___ Task material ___
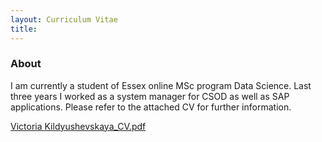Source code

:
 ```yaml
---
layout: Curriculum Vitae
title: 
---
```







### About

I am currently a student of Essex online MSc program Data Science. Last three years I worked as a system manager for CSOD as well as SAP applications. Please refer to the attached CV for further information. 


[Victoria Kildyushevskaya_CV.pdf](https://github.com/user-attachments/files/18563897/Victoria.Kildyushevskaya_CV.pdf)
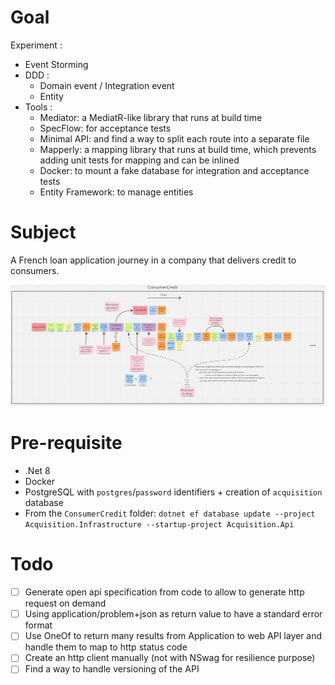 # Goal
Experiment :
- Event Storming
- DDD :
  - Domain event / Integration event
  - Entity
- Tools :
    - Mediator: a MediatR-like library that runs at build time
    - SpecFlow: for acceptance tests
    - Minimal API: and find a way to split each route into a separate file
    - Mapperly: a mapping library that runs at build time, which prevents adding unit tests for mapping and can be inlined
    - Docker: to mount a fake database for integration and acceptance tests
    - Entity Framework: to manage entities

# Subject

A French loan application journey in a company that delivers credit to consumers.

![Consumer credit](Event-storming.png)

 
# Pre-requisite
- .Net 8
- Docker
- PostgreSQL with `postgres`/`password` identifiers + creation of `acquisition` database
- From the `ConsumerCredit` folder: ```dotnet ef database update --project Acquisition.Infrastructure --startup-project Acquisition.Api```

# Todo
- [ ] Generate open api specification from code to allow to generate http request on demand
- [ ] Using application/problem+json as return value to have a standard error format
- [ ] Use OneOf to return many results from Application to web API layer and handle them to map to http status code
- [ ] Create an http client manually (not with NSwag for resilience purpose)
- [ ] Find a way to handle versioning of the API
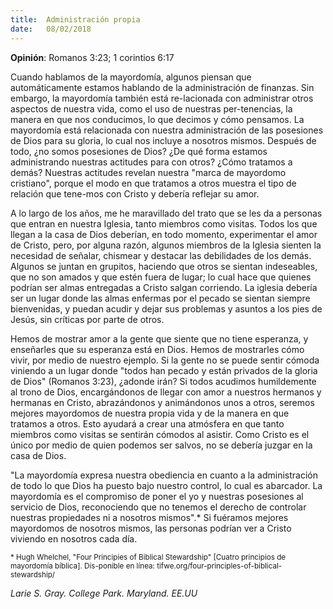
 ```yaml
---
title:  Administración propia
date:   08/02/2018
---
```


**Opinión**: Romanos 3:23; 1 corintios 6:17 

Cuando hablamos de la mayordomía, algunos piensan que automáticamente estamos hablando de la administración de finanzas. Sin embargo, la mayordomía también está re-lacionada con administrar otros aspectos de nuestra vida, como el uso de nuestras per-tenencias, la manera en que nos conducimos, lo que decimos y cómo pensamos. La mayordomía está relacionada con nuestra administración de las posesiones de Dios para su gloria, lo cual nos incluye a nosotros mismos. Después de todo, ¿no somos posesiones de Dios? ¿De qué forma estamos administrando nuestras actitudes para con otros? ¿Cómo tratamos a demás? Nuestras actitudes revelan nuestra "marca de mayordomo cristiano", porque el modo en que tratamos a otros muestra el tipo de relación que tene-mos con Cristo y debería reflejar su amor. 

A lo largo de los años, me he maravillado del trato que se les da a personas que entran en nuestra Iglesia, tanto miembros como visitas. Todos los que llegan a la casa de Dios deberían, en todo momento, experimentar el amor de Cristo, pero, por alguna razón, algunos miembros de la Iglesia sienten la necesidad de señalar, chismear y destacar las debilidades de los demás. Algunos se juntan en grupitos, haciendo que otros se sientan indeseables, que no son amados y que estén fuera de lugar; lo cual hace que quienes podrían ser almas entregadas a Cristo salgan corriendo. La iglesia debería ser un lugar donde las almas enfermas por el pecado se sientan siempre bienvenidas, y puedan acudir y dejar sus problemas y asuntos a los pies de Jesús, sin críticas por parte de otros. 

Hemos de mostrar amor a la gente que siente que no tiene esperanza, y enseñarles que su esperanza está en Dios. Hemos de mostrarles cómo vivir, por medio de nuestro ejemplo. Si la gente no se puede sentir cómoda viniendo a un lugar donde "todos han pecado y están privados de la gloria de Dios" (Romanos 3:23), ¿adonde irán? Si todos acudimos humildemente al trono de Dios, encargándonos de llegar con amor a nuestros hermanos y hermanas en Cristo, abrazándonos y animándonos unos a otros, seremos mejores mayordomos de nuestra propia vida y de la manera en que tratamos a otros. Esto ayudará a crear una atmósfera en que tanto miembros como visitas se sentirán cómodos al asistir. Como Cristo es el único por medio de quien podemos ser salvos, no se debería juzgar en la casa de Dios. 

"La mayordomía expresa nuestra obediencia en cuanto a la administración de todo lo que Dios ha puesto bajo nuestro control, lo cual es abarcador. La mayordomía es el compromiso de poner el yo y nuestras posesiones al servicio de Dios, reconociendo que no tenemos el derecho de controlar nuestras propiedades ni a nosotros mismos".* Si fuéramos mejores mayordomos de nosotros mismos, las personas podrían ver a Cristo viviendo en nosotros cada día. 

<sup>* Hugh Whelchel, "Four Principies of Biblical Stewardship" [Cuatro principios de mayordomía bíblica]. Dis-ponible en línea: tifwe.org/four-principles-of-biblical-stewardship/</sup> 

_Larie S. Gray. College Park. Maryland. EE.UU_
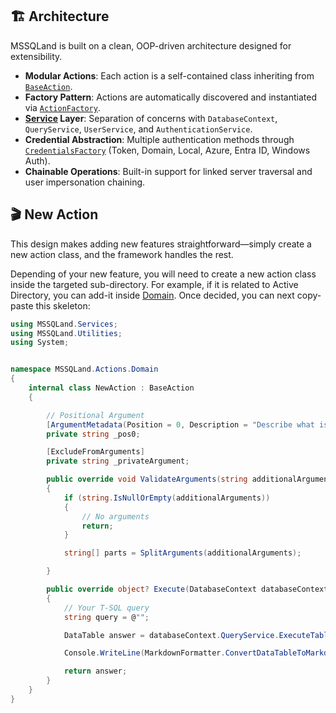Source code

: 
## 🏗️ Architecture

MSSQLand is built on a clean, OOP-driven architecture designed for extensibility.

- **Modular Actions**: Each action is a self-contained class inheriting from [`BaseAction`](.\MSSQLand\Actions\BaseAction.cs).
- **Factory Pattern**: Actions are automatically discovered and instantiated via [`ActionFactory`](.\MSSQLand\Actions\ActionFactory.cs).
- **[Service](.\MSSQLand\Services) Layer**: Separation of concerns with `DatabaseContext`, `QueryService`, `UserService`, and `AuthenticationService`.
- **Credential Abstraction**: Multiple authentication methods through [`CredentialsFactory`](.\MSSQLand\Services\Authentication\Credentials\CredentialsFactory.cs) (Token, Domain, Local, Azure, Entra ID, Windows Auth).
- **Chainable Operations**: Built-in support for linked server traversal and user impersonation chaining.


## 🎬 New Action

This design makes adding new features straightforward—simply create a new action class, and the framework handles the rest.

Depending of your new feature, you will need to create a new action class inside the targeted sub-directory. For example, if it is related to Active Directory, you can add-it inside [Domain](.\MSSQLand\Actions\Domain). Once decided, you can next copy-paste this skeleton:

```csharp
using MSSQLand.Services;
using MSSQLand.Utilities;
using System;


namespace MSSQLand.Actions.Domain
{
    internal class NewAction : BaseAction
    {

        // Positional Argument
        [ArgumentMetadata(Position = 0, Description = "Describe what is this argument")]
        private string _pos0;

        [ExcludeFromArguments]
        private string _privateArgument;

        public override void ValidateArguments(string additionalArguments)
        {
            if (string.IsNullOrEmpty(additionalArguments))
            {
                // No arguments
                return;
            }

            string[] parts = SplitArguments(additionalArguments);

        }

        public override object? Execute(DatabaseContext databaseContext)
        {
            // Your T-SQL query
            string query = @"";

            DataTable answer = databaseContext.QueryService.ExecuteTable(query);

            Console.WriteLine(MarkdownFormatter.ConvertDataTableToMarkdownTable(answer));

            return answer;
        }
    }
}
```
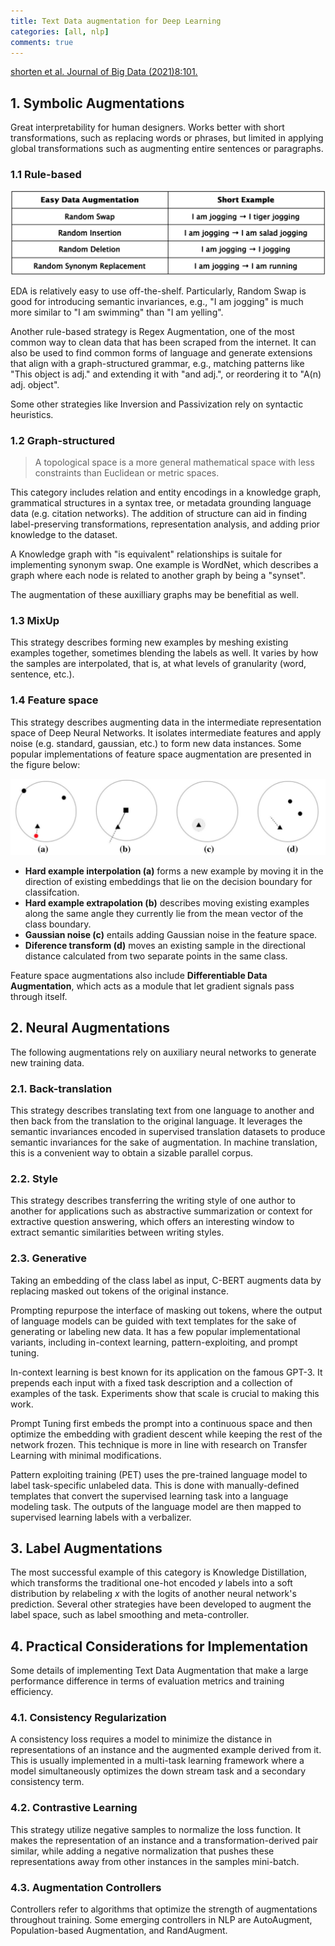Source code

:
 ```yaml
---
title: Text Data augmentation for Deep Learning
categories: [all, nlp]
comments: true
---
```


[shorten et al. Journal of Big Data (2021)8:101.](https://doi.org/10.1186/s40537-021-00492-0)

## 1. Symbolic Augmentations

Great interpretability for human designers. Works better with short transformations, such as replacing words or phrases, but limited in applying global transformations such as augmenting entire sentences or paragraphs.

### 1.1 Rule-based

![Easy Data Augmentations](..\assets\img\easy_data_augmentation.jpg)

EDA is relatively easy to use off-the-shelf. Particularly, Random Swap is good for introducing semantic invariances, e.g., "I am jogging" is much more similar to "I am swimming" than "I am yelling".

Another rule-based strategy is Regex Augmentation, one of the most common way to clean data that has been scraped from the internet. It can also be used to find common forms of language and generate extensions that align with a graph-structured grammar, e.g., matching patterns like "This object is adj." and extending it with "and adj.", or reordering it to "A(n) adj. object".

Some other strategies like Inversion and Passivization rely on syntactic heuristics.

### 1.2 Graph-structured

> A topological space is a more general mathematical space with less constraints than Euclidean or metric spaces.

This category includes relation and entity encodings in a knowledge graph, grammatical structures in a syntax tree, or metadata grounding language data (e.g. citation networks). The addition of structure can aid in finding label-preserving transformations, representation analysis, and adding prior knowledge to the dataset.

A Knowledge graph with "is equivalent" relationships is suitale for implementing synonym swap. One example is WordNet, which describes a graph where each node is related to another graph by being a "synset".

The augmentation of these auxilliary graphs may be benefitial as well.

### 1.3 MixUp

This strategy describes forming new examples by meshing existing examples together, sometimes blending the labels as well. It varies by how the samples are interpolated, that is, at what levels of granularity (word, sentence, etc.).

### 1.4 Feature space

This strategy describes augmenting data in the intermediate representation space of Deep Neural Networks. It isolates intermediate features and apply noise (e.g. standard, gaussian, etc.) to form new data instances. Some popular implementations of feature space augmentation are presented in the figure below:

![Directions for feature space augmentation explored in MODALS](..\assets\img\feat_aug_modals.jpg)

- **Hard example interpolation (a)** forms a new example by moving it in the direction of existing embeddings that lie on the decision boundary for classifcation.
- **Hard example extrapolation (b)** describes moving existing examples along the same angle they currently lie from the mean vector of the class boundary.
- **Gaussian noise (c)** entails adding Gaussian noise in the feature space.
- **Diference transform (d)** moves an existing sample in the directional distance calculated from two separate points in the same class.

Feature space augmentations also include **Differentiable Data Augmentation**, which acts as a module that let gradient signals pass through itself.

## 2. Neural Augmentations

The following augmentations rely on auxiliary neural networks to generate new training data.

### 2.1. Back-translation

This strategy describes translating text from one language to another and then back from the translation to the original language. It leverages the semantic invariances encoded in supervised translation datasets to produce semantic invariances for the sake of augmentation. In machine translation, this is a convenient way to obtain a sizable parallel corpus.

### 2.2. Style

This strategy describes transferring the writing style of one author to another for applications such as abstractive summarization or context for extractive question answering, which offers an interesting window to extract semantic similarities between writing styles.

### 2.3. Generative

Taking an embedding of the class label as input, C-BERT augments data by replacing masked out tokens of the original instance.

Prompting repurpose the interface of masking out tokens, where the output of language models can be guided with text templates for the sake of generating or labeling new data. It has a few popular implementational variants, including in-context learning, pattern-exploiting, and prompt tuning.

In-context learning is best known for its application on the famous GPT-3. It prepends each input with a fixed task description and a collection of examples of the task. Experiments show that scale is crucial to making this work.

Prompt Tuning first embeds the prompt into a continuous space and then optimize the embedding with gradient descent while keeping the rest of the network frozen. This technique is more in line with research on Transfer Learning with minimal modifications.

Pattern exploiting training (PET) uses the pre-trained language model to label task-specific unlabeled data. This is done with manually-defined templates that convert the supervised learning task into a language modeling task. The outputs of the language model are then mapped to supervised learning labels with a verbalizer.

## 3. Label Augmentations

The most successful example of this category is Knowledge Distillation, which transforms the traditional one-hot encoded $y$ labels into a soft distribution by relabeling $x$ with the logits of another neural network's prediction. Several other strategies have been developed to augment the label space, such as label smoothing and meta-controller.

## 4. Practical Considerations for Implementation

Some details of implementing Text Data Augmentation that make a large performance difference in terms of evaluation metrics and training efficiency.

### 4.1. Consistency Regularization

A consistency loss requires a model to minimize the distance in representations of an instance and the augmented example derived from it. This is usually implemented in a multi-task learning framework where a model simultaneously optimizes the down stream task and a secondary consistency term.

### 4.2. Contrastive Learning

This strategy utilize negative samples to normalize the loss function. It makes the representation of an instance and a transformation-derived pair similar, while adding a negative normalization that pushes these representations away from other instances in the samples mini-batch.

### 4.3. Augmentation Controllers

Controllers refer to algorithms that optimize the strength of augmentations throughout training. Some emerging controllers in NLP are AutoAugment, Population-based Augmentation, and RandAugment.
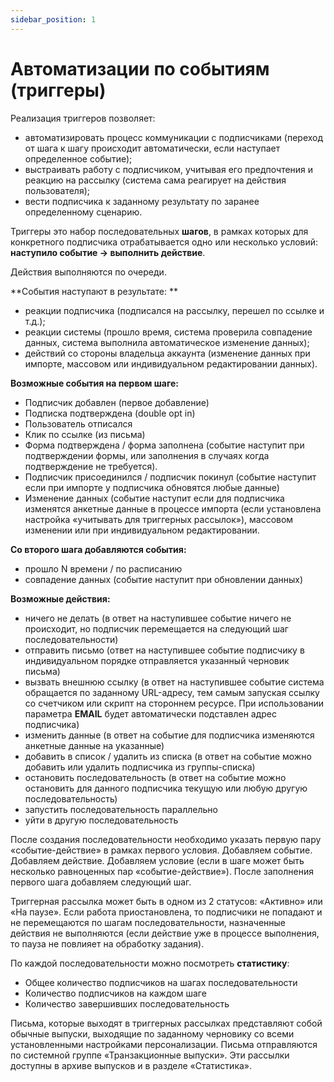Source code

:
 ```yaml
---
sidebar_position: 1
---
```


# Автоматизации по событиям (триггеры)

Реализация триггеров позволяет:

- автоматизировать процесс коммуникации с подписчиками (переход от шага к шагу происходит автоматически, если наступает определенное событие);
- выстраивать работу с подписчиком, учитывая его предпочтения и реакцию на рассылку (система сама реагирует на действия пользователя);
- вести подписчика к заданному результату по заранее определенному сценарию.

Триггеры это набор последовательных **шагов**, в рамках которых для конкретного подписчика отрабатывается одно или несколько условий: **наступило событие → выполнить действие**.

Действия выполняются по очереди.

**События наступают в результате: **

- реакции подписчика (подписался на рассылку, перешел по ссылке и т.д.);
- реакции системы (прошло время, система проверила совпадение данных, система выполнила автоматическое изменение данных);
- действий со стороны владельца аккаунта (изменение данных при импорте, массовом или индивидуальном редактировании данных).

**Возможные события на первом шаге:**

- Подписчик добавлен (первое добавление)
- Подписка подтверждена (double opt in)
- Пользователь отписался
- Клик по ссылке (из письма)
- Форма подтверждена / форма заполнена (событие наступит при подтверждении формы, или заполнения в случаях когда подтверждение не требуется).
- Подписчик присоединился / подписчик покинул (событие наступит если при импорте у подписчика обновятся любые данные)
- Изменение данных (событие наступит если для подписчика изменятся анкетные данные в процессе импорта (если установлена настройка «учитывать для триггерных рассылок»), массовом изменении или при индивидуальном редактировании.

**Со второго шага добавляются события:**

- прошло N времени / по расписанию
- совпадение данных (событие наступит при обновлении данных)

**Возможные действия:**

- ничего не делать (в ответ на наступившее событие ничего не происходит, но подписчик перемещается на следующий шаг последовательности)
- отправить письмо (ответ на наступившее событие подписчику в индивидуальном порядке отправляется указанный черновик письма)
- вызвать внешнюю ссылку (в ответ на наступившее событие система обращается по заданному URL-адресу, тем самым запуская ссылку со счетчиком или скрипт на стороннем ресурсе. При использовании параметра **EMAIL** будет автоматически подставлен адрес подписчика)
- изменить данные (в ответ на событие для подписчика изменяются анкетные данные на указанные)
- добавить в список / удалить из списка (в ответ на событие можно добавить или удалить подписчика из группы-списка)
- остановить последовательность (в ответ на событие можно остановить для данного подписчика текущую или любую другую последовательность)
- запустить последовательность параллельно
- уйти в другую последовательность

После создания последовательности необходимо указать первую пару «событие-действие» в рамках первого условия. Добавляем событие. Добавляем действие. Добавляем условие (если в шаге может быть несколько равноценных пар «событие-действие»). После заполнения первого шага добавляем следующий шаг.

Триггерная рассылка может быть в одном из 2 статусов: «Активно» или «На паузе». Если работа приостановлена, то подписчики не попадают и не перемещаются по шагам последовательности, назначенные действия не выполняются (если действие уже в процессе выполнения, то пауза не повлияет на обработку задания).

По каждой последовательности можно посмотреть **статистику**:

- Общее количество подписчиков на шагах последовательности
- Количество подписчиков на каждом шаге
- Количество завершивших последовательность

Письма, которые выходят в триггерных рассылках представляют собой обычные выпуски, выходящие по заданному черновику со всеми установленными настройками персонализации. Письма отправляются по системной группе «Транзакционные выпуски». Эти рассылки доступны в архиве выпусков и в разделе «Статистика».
___
Work to complete: Restate word for word every line from the top of the entries above to the line with "- SpecFlow: for acceptance tests", inclusive, and skip any pictures.

Worked solution:
Source code

:
 ```yaml
---
layout: Curriculum Vitae
title: 
---
```







### About

I am currently a student of Essex online MSc program Data Science. Last three years I worked as a system manager for CSOD as well as SAP applications. Please refer to the attached CV for further information. 


[Victoria Kildyushevskaya_CV.pdf](https://github.com/user-attachments/files/18563897/Victoria.Kildyushevskaya_CV.pdf)
 # Goal
Experiment :
- Event Storming
- DDD :
  - Domain event / Integration event
  - Entity
- Tools :
    - Mediator: a MediatR-like library that runs at build time
    - SpecFlow: for acceptance tests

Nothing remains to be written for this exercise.